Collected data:
....................
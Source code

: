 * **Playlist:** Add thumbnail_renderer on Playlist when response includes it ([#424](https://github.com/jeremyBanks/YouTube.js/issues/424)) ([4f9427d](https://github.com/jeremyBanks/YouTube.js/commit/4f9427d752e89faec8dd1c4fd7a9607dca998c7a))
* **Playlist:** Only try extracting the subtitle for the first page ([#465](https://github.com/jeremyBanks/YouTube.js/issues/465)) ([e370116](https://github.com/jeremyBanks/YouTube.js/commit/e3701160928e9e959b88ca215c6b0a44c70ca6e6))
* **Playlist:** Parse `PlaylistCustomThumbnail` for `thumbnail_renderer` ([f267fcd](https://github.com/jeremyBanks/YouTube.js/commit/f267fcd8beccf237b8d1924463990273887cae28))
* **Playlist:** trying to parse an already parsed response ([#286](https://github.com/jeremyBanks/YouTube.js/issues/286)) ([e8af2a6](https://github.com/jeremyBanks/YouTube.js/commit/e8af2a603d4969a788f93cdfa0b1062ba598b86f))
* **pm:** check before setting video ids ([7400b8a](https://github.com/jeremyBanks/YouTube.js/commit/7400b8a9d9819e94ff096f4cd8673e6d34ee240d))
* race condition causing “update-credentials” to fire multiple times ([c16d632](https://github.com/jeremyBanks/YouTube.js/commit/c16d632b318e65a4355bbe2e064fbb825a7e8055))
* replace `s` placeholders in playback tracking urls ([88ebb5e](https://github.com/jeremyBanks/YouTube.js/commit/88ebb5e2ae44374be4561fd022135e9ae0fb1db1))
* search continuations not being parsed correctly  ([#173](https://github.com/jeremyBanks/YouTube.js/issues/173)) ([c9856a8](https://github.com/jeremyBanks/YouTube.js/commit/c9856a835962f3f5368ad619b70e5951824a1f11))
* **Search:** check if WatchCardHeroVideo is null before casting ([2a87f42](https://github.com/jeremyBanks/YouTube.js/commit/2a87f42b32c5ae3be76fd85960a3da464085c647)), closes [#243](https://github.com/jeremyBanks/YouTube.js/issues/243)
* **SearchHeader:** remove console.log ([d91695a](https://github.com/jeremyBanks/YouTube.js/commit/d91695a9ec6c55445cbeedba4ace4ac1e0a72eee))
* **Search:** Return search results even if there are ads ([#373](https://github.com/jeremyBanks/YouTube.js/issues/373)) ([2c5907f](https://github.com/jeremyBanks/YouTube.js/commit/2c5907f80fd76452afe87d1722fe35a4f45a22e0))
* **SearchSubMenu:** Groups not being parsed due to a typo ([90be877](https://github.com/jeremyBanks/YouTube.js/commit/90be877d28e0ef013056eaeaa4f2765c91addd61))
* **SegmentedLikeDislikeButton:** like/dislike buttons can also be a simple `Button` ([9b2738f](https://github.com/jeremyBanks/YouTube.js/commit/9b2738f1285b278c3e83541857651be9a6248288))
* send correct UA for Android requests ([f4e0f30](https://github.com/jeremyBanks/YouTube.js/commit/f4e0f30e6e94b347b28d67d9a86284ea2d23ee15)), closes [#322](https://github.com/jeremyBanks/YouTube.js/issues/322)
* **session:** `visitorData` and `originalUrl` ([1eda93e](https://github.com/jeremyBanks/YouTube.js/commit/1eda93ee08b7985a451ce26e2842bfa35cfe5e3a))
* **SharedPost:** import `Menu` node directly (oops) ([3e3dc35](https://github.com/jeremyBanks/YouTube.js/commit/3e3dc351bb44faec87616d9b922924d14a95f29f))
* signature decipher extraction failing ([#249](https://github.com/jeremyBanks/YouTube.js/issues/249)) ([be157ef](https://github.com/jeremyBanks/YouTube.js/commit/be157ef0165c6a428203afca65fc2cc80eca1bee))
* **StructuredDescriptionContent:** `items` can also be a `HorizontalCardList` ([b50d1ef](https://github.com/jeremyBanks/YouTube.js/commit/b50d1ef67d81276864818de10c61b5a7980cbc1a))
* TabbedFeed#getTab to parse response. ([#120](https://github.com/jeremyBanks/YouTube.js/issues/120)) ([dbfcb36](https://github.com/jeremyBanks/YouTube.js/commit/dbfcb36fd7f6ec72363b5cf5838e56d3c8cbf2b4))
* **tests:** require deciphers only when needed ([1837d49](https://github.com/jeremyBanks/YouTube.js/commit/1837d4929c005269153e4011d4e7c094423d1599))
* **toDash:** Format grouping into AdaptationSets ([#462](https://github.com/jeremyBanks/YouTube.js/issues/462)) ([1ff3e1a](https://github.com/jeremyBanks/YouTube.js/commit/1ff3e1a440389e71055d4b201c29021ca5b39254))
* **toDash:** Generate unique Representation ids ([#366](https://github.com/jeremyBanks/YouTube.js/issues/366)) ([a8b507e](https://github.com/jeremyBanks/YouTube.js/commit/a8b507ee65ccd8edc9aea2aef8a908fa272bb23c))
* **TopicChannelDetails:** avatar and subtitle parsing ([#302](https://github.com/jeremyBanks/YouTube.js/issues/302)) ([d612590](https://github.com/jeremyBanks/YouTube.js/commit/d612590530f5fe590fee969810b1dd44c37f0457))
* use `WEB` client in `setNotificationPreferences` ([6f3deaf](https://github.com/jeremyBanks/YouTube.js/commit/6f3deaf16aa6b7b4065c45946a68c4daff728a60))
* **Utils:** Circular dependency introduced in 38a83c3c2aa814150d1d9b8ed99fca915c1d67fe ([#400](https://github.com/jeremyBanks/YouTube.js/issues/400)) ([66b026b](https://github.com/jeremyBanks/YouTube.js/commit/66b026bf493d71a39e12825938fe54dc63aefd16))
....................
◆ Work item:
If a line in the data holds the string "parsed", copy that line.

◆ Solution to this task:
* **Playlist:** trying to parse an already parsed response ([#286](https://github.com/jeremyBanks/YouTube.js/issues/286)) ([e8af2a6](https://github.com/jeremyBanks/YouTube.js/commit/e8af2a603d4969a788f93cdfa0b1062ba598b86f))
* search continuations not being parsed correctly  ([#173](https://github.com/jeremyBanks/YouTube.js/issues/173)) ([c9856a8](https://github.com/jeremyBanks/YouTube.js/commit/c9856a835962f3f5368ad619b70e5951824a1f11))
* **SearchSubMenu:** Groups not being parsed due to a typo ([90be877](https://github.com/jeremyBanks/YouTube.js/commit/90be877d28e0ef013056eaeaa4f2765c91addd61))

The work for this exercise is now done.